Back to the three recordings I am familiar with.

 
The lady Japanese soloist Nishizaki has been very closely related to the Butter Lover Concerto. Her recordings were sold for more than 3 million copies worldwide. I have been her long time supporter. Her alone there are already many versions of the Concerto. I like the CD cover of this particular recording of hers. Having performed the Concerto for so many times, she is just like passionately telling you a story she is so familiar with. Her tempo is less rigid, but musically comfortable. The conductor and the orchestra are performing well. The recording, however, is not as good as the other two versions. The sound stage and the imaging are not as good, and during the climax the different parts sound congested. Out of the three recordings, the violin is most musically recorded here, but lack of the micro details. In this recording the complete Butterfly Lover Concerto is cut into one track.  

 

 

 

 

 

Kong Zhao-hui is at present a violinist in the Singapore Symphony Orchestra. Technically he is very good, and his style can be bold or gentle. His dynamic in opposition to an arranged marriage and death of Liang and suicide of Zhu is the greatest among the 3 soloists. Both the recording and the performers (soloist and orchestra) contributed to a punchy music. Track 4 at 4’38” that timpani roll really hit me deep into my heart. I have the XRCD version of this recording, and I believe this will be the most expensive Butter Lovers!

 


 

 

 

 

Xue Wei is currently a Professor of violin at Royal Academy of Music. This recording of his he is using a 1699 Stradivari made Kustendyke. Xue Wei’s tempo is more consistent, but at a pace that is the fastest among the three recordings. I find his used of staccato at track 2 (3’22”) refreshing. This is a recent Hugo 1997 recording, with very high recording standard. I find that the sound stage and the imaging of the orchestra of this recording is the best among the three. The Indonesia born conductor Noorman Widjaja and the Russian Philharmonic Orchestra put up a very good support to the solo violin. The presentation of the music by Widjaja is very convincing, and he created very organised and powerful dynamics. The audiophile standard recording also created surprises in musical effect, like track 3 at 1’29” the pizzicato of the first violins and the percussion in track 5. The climax at track 7 was also very well executed.  

 

Accompanied the Butterfly Lovers Concerto in Nishizaki and Zhao-hui recordings is the Yellow River Piano concerto.
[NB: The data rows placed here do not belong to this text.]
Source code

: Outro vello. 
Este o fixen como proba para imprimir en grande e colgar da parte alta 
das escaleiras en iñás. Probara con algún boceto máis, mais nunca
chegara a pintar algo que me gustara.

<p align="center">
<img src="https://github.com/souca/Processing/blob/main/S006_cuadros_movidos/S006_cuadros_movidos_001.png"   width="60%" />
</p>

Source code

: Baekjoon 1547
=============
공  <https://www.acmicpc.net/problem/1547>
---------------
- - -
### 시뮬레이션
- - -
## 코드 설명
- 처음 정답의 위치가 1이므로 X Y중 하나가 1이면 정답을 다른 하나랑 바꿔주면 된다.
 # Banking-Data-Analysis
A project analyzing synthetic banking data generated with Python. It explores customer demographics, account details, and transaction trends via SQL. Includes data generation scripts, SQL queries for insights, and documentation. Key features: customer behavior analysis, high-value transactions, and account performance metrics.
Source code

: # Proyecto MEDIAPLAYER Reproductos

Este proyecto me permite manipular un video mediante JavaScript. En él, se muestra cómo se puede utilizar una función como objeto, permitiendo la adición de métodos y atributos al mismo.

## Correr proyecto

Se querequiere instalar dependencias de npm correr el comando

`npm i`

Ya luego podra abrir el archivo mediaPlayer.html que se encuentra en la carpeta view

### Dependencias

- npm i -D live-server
In Xue Wei recordings his Butterfly Lovers is accompanied by Mendelssohn Violin Concerto in E minor.  

 
Due to the very different style of the 3 recordings, you probably will not go wrong by collecting all three. But if you insist me to choose one, that will be a very difficult task for me. If you like recordings with great punch, you can consider Zhao-hui’s recording. If you like balance recording effect, you can consider the recording by Xue Wei. If you are Nishizaki supporter and like feminine performance, well, I guess your choice is obvious.